While this is a huge improvement for this small function, the impact at
query and index time is only marginal. But, the code simplification
itself is enough to warrant this change in my opinion.
diff --git a/docs/changelog/117350.yaml b/docs/changelog/117350.yaml
@@ -0,0 +1,5 @@
+pr: 117350
+summary: "Improve halfbyte transposition performance, marginally improving bbq performance"
+area: Vector Search
+type: enhancement
+issues: []
diff --git a/server/src/main/java/org/elasticsearch/index/codec/vectors/BQSpaceUtils.java b/server/src/main/java/org/elasticsearch/index/codec/vectors/BQSpaceUtils.java
@@ -23,56 +23,38 @@
 public class BQSpaceUtils {
 
     public static final short B_QUERY = 4;
-    // the first four bits masked
-    private static final int B_QUERY_MASK = 15;
 
     /**
      * Copied from Lucene, replace with Lucene's implementation sometime after Lucene 10
+     * Transpose the query vector into a byte array allowing for efficient bitwise operations with the
+     * index bit vectors. The idea here is to organize the query vector bits such that the first bit
+     * of every dimension is in the first set dimensions bits, or (dimensions/8) bytes. The second,
+     * third, and fourth bits are in the second, third, and fourth set of dimensions bits,
+     * respectively. This allows for direct bitwise comparisons with the stored index vectors through
+     * summing the bitwise results with the relative required bit shifts.
+     *
      * @param q the query vector, assumed to be half-byte quantized with values between 0 and 15
-     * @param dimensions the number of dimensions in the query vector
      * @param quantQueryByte the byte array to store the transposed query vector
      */
-    public static void transposeBin(byte[] q, int dimensions, byte[] quantQueryByte) {
-        // TODO: rewrite this in Panama Vector API
-        int qOffset = 0;
-        final byte[] v1 = new byte[4];
-        final byte[] v = new byte[32];
-        for (int i = 0; i < dimensions; i += 32) {
-            // for every four bytes we shift left (with remainder across those bytes)

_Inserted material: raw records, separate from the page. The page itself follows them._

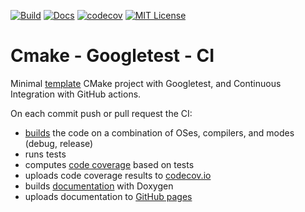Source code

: [![Build][build-badge]][build-link]
[![Docs][docs-badge]][docs-build-link]
[![codecov][codecov-badge]][codecov-link]
[![MIT License][license-badge]](LICENSE.md)

# Cmake - Googletest - CI

Minimal [template][template-link] CMake project with Googletest, and Continuous Integration with GitHub actions.

On each commit push or pull request the CI:
 - [builds](.github/workflows/build.yml) the code on a combination of OSes, compilers, and modes (debug, release)
 - runs tests
 - computes [code coverage](.github/workflows/code_coverage.yml) based on tests
 - uploads code coverage results to [codecov.io][codecov-link]
 - builds [documentation](.github/workflows/documentation.yml) with Doxygen 
 - uploads documentation to [GitHub pages][docs-link]

[build-badge]:     https://github.com/gmargari/cmake-gtest-ci/workflows/Build/badge.svg
[build-link]:      https://github.com/gmargari/cmake-gtest-ci/actions?query=workflow%3ABuild
[docs-badge]:      https://github.com/gmargari/cmake-gtest-ci/workflows/Documentation/badge.svg
[docs-build-link]: https://github.com/gmargari/cmake-gtest-ci/actions?query=workflow%3ADocumentation
[codecov-badge]:   https://codecov.io/gh/gmargari/cmake-gtest-ci/branch/master/graph/badge.svg
[codecov-link]:    https://codecov.io/gh/gmargari/cmake-gtest-ci
[license-badge]:   https://img.shields.io/badge/license-MIT-007EC7.svg
[template-link]:   https://help.github.com/en/github/creating-cloning-and-archiving-repositories/creating-a-repository-from-a-template
[docs-link]:       https://gmargari.github.io/cmake-gtest-ci/
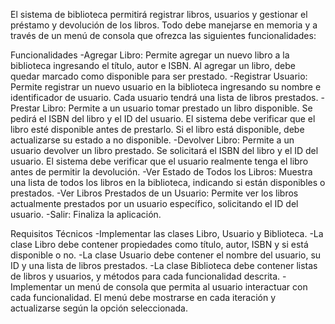 El sistema de biblioteca permitirá registrar libros, usuarios y gestionar el préstamo y devolución de los libros. Todo debe manejarse en memoria y a través de un menú de consola que ofrezca las siguientes funcionalidades:

Funcionalidades
-Agregar Libro: Permite agregar un nuevo libro a la biblioteca ingresando el título, autor e ISBN. Al agregar un libro, debe quedar marcado como disponible para ser prestado.
-Registrar Usuario: Permite registrar un nuevo usuario en la biblioteca ingresando su nombre e identificador de usuario. Cada usuario tendrá una lista de libros prestados.
-Prestar Libro: Permite a un usuario tomar prestado un libro disponible. Se pedirá el ISBN del libro y el ID del usuario. El sistema debe verificar que el libro esté disponible antes de prestarlo. Si el libro está disponible, debe actualizarse su estado a no disponible.
-Devolver Libro: Permite a un usuario devolver un libro prestado. Se solicitará el ISBN del libro y el ID del usuario. El sistema debe verificar que el usuario realmente tenga el libro antes de permitir la devolución.
-Ver Estado de Todos los Libros: Muestra una lista de todos los libros en la biblioteca, indicando si están disponibles o prestados.
-Ver Libros Prestados de un Usuario: Permite ver los libros actualmente prestados por un usuario específico, solicitando el ID del usuario.
-Salir: Finaliza la aplicación.

Requisitos Técnicos
-Implementar las clases Libro, Usuario y Biblioteca.
-La clase Libro debe contener propiedades como título, autor, ISBN y si está disponible o no.
-La clase Usuario debe contener el nombre del usuario, su ID y una lista de libros prestados.
-La clase Biblioteca debe contener listas de libros y usuarios, y métodos para cada funcionalidad descrita.
-Implementar un menú de consola que permita al usuario interactuar con cada funcionalidad. El menú debe mostrarse en cada iteración y actualizarse según la opción seleccionada.
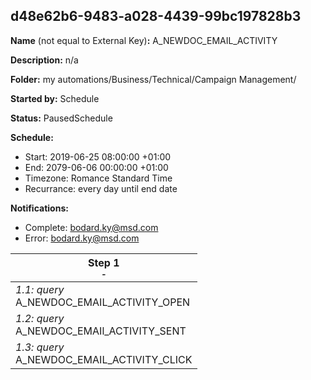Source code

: ## d48e62b6-9483-a028-4439-99bc197828b3

**Name** (not equal to External Key)**:** A_NEWDOC_EMAIL_ACTIVITY

**Description:** n/a

**Folder:** my automations/Business/Technical/Campaign Management/

**Started by:** Schedule

**Status:** PausedSchedule

**Schedule:**

* Start: 2019-06-25 08:00:00 +01:00
* End: 2079-06-06 00:00:00 +01:00
* Timezone: Romance Standard Time
* Recurrance: every day until end date

**Notifications:**

* Complete: bodard.ky@msd.com
* Error: bodard.ky@msd.com

| Step 1<br>_<small>-</small>_ |
| --- |
| _1.1: query_<br>A_NEWDOC_EMAIL_ACTIVITY_OPEN |
| _1.2: query_<br>A_NEWDOC_EMAIl_ACTIVITY_SENT |
| _1.3: query_<br>A_NEWDOC_EMAIL_ACTIVITY_CLICK |

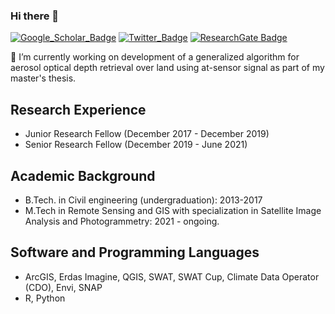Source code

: ### Hi there 👋
[![Google_Scholar_Badge](https://img.shields.io/badge/Google-Scholar-lightgrey)](https://scholar.google.com/citations?user=cF8Oa7AAAAAJ&hl=en)
[![Twitter_Badge](https://img.shields.io/twitter/follow/akhilesh_9661?style=social)](https://twitter.com/akhilesh_9661)
[![ResearchGate Badge](https://img.shields.io/badge/ResearcGate-orange)](https://www.researchgate.net/profile/Akhilesh-Kumar-41)

🔭 I’m currently working on development of a generalized algorithm for aerosol optical depth retrieval over land using at-sensor signal as part of my master's thesis.

## Research Experience

- Junior Research Fellow (December 2017 - December 2019)
- Senior Research Fellow (December 2019 - June 2021)

## Academic Background 

- B.Tech. in Civil engineering (undergraduation): 2013-2017
- M.Tech in Remote Sensing and GIS with specialization in Satellite Image Analysis and Photogrammetry: 2021 - ongoing.

## Software and Programming Languages

- ArcGIS, Erdas Imagine, QGIS, SWAT, SWAT Cup, Climate Data Operator (CDO), Envi, SNAP
- R, Python
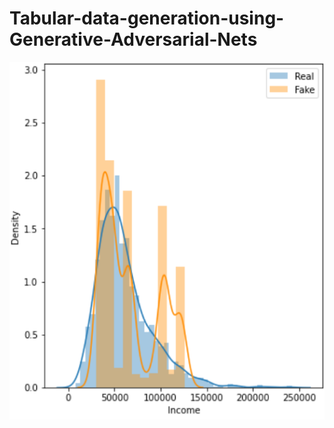 # Tabular-data-generation-using-Generative-Adversarial-Nets

![GAN_income](/Generated_outputs_comparison/GAN_income_final.PNG)
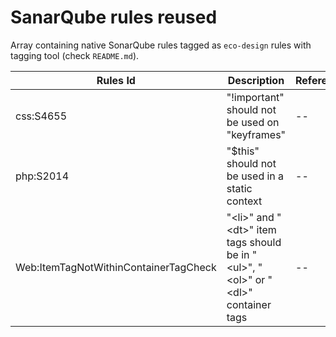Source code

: # SanarQube rules reused

Array containing native SonarQube rules tagged as `eco-design` rules with tagging tool (check `README.md`).

| Rules Id | Description | Reference/Validation |
|--|--|--|
| css:S4655 | "!important" should not be used on "keyframes" | -- |
| php:S2014 | "$this" should not be used in a static context | -- |
| Web:ItemTagNotWithinContainerTagCheck | "\<li>" and "\<dt>" item tags should be in "\<ul>", "\<ol>" or "\<dl>" container tags | -- |
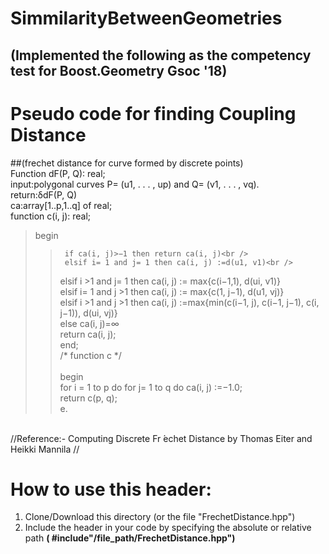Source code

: # SimmilarityBetweenGeometries
## (Implemented the following as the competency test for **Boost.Geometry** Gsoc '18)

# **Pseudo code for finding Coupling Distance** <br />
##(frechet distance for curve formed by discrete points)<br />
Function dF(P, Q): real;<br />
input:polygonal curves P= (u1, . . . , up) and Q= (v1, . . . , vq).<br />
return:δdF(P, Q)<br />
ca:array[1..p,1..q] of real;<br />
function c(i, j): real;<br />
>	begin<br />
>>		if ca(i, j)>−1 then return ca(i, j)<br />
>>		elsif i= 1 and j= 1 then ca(i, j) :=d(u1, v1)<br />
>>	elsif i >1 and j= 1 then ca(i, j) := max{c(i−1,1), d(ui, v1)}<br />
>>	elsif i= 1 and j >1 then ca(i, j) := max{c(1, j−1), d(u1, vj)}<br />
>>		elsif i >1 and j >1 then ca(i, j) :=max{min(c(i−1, j), c(i−1, j−1), c(i, j−1)), d(ui, vj)}<br />
>>		else ca(i, j)=∞<br />
>>	return ca(i, j);<br />
>	end;<br />
/* function c */<br /><br />
begin<br />
>	for i = 1 to p do for j= 1 to q do ca(i, j) :=−1.0;<br />
>	return c(p, q);<br />
e.<br />
<br />
//Reference:- Computing Discrete Fr ́echet Distance by Thomas Eiter and Heikki Mannila //

# How to use this header: 
  1. Clone/Download this directory (or the file "FrechetDistance.hpp")
  1. Include the header in your code by specifying the absolute or relative path **( #include"/file_path/FrechetDistance.hpp")**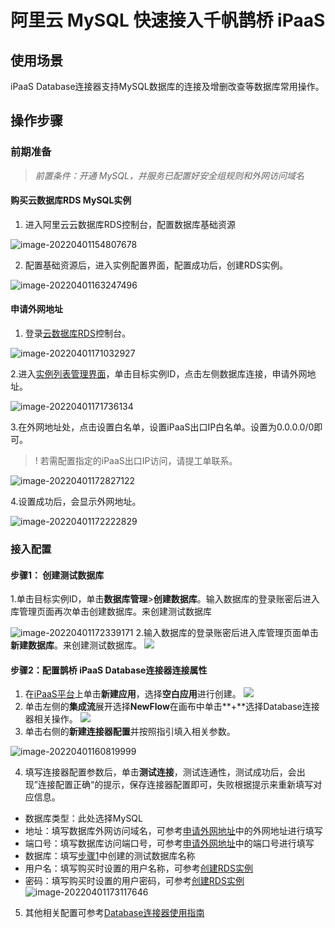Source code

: # 阿里云 MySQL 快速接入千帆鹊桥 iPaaS
## 使用场景
iPaaS Database连接器支持MySQL数据库的连接及增删改查等数据库常用操作。
## 操作步骤
### 前期准备
> *前置条件：开通 MySQL，并服务已配置好安全组规则和外网访问域名* 
#### 购买云数据库RDS MySQL实例

1. 进入阿里云云数据库RDS控制台，配置数据库基础资源

![image-20220401154807678](https://qcloudimg.tencent-cloud.cn/raw/3e39baa4b791286f3c9204384c75cde2.png)

2. 配置基础资源后，进入实例配置界面，配置成功后，创建RDS实例。[](id:method3)

![image-20220401163247496](https://qcloudimg.tencent-cloud.cn/raw/24b1b417472b4c1ae8dd909b862823ee.png)

#### 申请外网地址
1. 登录[云数据库RDS](https://rdsnext.console.aliyun.com/rdsList/cn-hangzhou/basic)控制台。

![image-20220401171032927](https://qcloudimg.tencent-cloud.cn/raw/3de92afb2688f7624053f74476598e77.png)

2.进入[实例列表管理界面](https://rdsnext.console.aliyun.com/rdsList/cn-hangzhou/basic)，单击目标实例ID，点击左侧数据库连接，申请外网地址。[](id:method1)

![image-20220401171736134](https://qcloudimg.tencent-cloud.cn/raw/e52478045d942c7e0328c8ce427bb55e.png)

3.在外网地址处，点击设置白名单，设置iPaaS出口IP白名单。设置为0.0.0.0/0即可。
>! 若需配置指定的iPaaS出口IP访问，请提工单联系。

![image-20220401172827122](https://qcloudimg.tencent-cloud.cn/raw/c0ec4b8b8cc8e6a271a1449fd61a3ada.png)

4.设置成功后，会显示外网地址。

![image-20220401172222829](https://qcloudimg.tencent-cloud.cn/raw/f29786f1dd13e06f72df34205e30bcd0.png)


### 接入配置
#### 步骤1： 创建测试数据库[](id:method2)

1.单击目标实例ID，单击**数据库管理**>**创建数据库**。输入数据库的登录账密后进入库管理页面再次单击创建数据库。来创建测试数据库

![image-20220401172339171](https://qcloudimg.tencent-cloud.cn/raw/71b982a76b62f03cf8dbb83b628b7864.png)
2.输入数据库的登录账密后进入库管理页面单击**新建数据库**。来创建测试数据库。
![](https://qcloudimg.tencent-cloud.cn/raw/03107f7b88d768dc7483372cc7349fa8.png)
#### 步骤2：配置鹊桥 iPaaS Database连接器连接属性

1. 在[iPaaS平台](https://console.cloud.tencent.com/ipaas)上单击**新建应用**，选择**空白应用**进行创建。
![](https://qcloudimg.tencent-cloud.cn/raw/f0e3a02558a61e6168e4a6c993931820.png)
2. 单击左侧的**集成流**展开选择**NewFlow**在画布中单击**+**选择Database连接器相关操作。
![](https://qcloudimg.tencent-cloud.cn/raw/d9c19f62caa7e148b330f90c69ee6a5f.png)
3. 单击右侧的**新建连接器配置**并按照指引填入相关参数。

![image-20220401160819999](https://qcloudimg.tencent-cloud.cn/raw/14e0018d4398c500a088685161920d57.png)

4. 填写连接器配置参数后，单击**测试连接**，测试连通性，测试成功后，会出现”连接配置正确“的提示，保存连接器配置即可，失败根据提示来重新填写对应信息。

 - 数据库类型：此处选择MySQL
 - 地址：填写数据库外网访问域名，可参考[申请外网地址](#method1)中的外网地址进行填写
 - 端口号：填写数据库访问端口号，可参考[申请外网地址](#method1)中的端口号进行填写
 - 数据库：填写[步骤1](#method2)中创建的测试数据库名称
 - 用户名：填写购买时设置的用户名称，可参考[创建RDS实例](#method3)
 - 密码：填写购买时设置的用户密码，可参考[创建RDS实例](#method3)
![image-20220401173117646](https://qcloudimg.tencent-cloud.cn/raw/92396a18fa8aeb3a5ed50effb612dec0.png)
5. 其他相关配置可参考[Database连接器使用指南](https://cloud.tencent.com/document/product/1270/55449)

-            for (int j = 0; j < v.length; j += 4) {
-                v[j] = (byte) (q[qOffset + j] << B_QUERY | ((q[qOffset + j] >>> B_QUERY) & B_QUERY_MASK));
-                v[j + 1] = (byte) (q[qOffset + j + 1] << B_QUERY | ((q[qOffset + j + 1] >>> B_QUERY) & B_QUERY_MASK));
-                v[j + 2] = (byte) (q[qOffset + j + 2] << B_QUERY | ((q[qOffset + j + 2] >>> B_QUERY) & B_QUERY_MASK));
-                v[j + 3] = (byte) (q[qOffset + j + 3] << B_QUERY | ((q[qOffset + j + 3] >>> B_QUERY) & B_QUERY_MASK));
-            }
-            for (int j = 0; j < B_QUERY; j++) {
-                moveMaskEpi8Byte(v, v1);
-                for (int k = 0; k < 4; k++) {
-                    quantQueryByte[(B_QUERY - j - 1) * (dimensions / 8) + i / 8 + k] = v1[k];
-                    v1[k] = 0;
-                }
-                for (int k = 0; k < v.length; k += 4) {
-                    v[k] = (byte) (v[k] + v[k]);
-                    v[k + 1] = (byte) (v[k + 1] + v[k + 1]);
-                    v[k + 2] = (byte) (v[k + 2] + v[k + 2]);
-                    v[k + 3] = (byte) (v[k + 3] + v[k + 3]);
-                }
-            }
-            qOffset += 32;
-        }
-    }
-
-    private static void moveMaskEpi8Byte(byte[] v, byte[] v1b) {
-        int m = 0;
-        for (int k = 0; k < v.length; k++) {
-            if ((v[k] & 0b10000000) == 0b10000000) {
-                v1b[m] |= 0b00000001;
-            }
-            if (k % 8 == 7) {
-                m++;
-            } else {
-                v1b[m] <<= 1;
+    public static void transposeHalfByte(byte[] q, byte[] quantQueryByte) {
+        for (int i = 0; i < q.length;) {
+            assert q[i] >= 0 && q[i] <= 15;
+            int lowerByte = 0;
+            int lowerMiddleByte = 0;
+            int upperMiddleByte = 0;
+            int upperByte = 0;
+            for (int j = 7; j >= 0 && i < q.length; j--) {
+                lowerByte |= (q[i] & 1) << j;
+                lowerMiddleByte |= ((q[i] >> 1) & 1) << j;
+                upperMiddleByte |= ((q[i] >> 2) & 1) << j;
+                upperByte |= ((q[i] >> 3) & 1) << j;
+                i++;
             }
+            int index = ((i + 7) / 8) - 1;
+            quantQueryByte[index] = (byte) lowerByte;
+            quantQueryByte[index + quantQueryByte.length / 4] = (byte) lowerMiddleByte;
+            quantQueryByte[index + quantQueryByte.length / 2] = (byte) upperMiddleByte;
+            quantQueryByte[index + 3 * quantQueryByte.length / 4] = (byte) upperByte;
         }
     }
 }
diff --git a/server/src/main/java/org/elasticsearch/index/codec/vectors/BinaryQuantizer.java b/server/src/main/java/org/elasticsearch/index/codec/vectors/BinaryQuantizer.java
@@ -223,9 +223,7 @@ public QueryAndIndexResults quantizeQueryAndIndex(float[] vector, byte[] indexDe
 
         // q¯ = Δ · q¯𝑢 + 𝑣𝑙 · 1𝐷
         // q¯ is an approximation of q′ (scalar quantized approximation)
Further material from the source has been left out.